_Exercise:_
Extract from the entries below, exactly as given, only the lines from the line containing "- Create .env file in backend/" to the line containing "Get AI answer", both lines included.

_Supplied entries:_
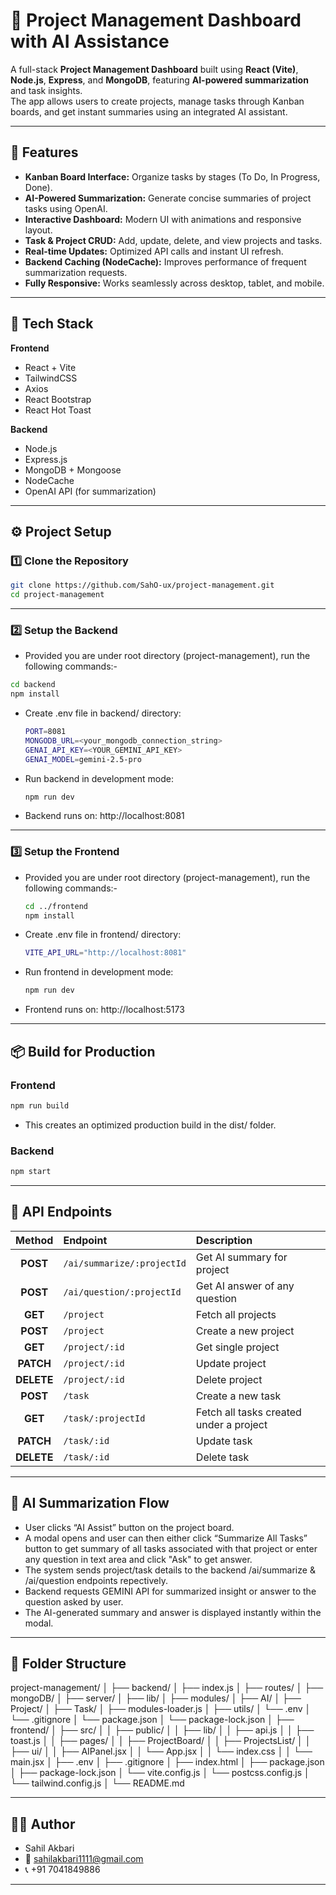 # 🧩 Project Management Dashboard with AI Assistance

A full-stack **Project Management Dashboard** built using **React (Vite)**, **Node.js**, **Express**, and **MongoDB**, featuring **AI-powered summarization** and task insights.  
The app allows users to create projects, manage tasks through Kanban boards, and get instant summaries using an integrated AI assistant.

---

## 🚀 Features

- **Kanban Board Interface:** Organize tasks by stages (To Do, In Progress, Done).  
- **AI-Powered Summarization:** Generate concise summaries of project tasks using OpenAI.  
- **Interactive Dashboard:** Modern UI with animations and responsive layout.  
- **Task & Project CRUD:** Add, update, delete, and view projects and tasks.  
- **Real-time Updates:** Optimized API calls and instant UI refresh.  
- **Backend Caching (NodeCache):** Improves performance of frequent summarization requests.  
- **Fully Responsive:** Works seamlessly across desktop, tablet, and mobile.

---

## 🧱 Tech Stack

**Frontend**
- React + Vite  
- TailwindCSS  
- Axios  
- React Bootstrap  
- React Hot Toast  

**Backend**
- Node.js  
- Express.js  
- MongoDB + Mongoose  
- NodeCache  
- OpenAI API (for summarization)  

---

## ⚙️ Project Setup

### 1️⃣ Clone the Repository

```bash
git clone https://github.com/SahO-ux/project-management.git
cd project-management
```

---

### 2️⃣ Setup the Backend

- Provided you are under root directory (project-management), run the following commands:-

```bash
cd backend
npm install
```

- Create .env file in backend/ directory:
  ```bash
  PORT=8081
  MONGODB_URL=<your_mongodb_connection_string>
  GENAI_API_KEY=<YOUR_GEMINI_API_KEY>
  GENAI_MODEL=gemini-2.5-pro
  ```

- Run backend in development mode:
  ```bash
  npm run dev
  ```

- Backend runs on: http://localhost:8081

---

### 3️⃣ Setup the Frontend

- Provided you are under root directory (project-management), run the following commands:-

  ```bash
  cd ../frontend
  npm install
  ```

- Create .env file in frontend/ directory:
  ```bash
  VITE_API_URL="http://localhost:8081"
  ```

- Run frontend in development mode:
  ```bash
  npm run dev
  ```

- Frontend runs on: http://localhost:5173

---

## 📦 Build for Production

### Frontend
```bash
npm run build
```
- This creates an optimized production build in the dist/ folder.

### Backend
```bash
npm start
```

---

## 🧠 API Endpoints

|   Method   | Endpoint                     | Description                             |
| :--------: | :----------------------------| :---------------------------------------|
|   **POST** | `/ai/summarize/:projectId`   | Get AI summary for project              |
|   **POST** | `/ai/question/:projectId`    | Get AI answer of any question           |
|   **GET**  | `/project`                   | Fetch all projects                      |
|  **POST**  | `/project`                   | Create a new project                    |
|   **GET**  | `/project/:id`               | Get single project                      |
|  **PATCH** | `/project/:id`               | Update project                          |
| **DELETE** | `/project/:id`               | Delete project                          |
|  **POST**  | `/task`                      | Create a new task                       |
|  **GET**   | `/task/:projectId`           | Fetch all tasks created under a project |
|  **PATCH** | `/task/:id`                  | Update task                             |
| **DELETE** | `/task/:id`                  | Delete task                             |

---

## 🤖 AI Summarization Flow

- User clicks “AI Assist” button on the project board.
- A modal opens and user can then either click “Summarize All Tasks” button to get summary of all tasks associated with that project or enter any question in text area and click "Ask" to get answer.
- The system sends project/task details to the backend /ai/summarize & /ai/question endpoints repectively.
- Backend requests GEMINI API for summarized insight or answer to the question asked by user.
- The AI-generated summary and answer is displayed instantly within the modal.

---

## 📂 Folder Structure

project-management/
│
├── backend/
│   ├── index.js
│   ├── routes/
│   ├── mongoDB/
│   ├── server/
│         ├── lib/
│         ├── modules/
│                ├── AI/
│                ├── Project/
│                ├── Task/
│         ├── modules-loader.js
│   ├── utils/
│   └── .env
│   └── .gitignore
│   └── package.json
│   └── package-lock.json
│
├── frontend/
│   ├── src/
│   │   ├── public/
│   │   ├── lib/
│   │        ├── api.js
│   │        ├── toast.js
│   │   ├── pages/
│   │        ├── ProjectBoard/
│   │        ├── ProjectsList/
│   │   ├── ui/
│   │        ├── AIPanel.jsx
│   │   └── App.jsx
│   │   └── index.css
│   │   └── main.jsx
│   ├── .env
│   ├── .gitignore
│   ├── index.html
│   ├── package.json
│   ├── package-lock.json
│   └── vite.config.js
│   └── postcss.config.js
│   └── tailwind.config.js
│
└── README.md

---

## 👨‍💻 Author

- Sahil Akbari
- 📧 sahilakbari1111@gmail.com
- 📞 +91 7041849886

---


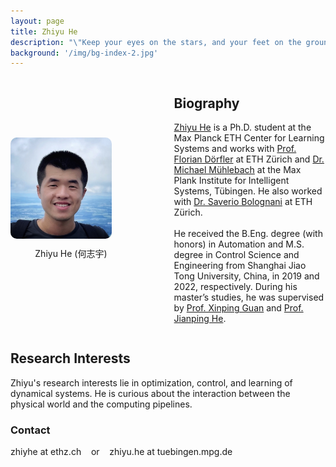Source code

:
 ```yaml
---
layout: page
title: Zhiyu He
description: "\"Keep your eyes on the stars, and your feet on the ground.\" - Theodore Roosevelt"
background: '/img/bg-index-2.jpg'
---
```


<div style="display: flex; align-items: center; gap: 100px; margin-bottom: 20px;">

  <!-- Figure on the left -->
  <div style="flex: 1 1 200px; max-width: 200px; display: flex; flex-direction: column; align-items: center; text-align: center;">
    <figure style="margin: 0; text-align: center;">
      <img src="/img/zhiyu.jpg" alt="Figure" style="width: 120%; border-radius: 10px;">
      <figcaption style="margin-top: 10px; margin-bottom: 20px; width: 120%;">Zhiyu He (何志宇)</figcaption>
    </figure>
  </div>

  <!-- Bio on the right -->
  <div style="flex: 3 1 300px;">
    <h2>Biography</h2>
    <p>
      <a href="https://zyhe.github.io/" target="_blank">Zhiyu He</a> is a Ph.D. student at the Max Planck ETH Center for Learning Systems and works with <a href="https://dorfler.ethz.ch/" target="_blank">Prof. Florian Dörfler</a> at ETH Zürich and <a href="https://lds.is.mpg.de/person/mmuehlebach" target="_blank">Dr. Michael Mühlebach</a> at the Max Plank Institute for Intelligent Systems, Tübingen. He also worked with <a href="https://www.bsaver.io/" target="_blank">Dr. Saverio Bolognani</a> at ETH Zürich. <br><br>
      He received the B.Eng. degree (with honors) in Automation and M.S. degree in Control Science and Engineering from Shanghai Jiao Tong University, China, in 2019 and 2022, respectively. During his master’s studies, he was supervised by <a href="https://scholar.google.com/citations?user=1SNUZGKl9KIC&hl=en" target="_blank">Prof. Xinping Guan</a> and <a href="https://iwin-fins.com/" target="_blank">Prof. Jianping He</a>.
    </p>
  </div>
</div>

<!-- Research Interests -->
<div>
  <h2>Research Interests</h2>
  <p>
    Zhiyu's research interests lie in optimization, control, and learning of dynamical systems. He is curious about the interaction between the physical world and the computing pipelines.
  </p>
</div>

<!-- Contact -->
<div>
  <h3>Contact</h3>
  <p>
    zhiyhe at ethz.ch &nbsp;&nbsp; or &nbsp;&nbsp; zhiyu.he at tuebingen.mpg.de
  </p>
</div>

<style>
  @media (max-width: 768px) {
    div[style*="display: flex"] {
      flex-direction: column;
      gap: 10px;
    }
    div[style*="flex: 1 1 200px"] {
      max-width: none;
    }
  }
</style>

_Exercise solution:_
- Create .env file in backend/ directory:
  ```bash
  PORT=8081
  MONGODB_URL=<your_mongodb_connection_string>
  GENAI_API_KEY=<YOUR_GEMINI_API_KEY>
  GENAI_MODEL=gemini-2.5-pro
  ```

- Run backend in development mode:
  ```bash
  npm run dev
  ```

- Backend runs on: http://localhost:8081

---

### 3️⃣ Setup the Frontend

- Provided you are under root directory (project-management), run the following commands:-

  ```bash
  cd ../frontend
  npm install
  ```

- Create .env file in frontend/ directory:
  ```bash
  VITE_API_URL="http://localhost:8081"
  ```

- Run frontend in development mode:
  ```bash
  npm run dev
  ```

- Frontend runs on: http://localhost:5173

---

## 📦 Build for Production

### Frontend
```bash
npm run build
```
- This creates an optimized production build in the dist/ folder.

### Backend
```bash
npm start
```

---

## 🧠 API Endpoints

|   Method   | Endpoint                     | Description                             |
| :--------: | :----------------------------| :---------------------------------------|
|   **POST** | `/ai/summarize/:projectId`   | Get AI summary for project              |
|   **POST** | `/ai/question/:projectId`    | Get AI answer of any question           |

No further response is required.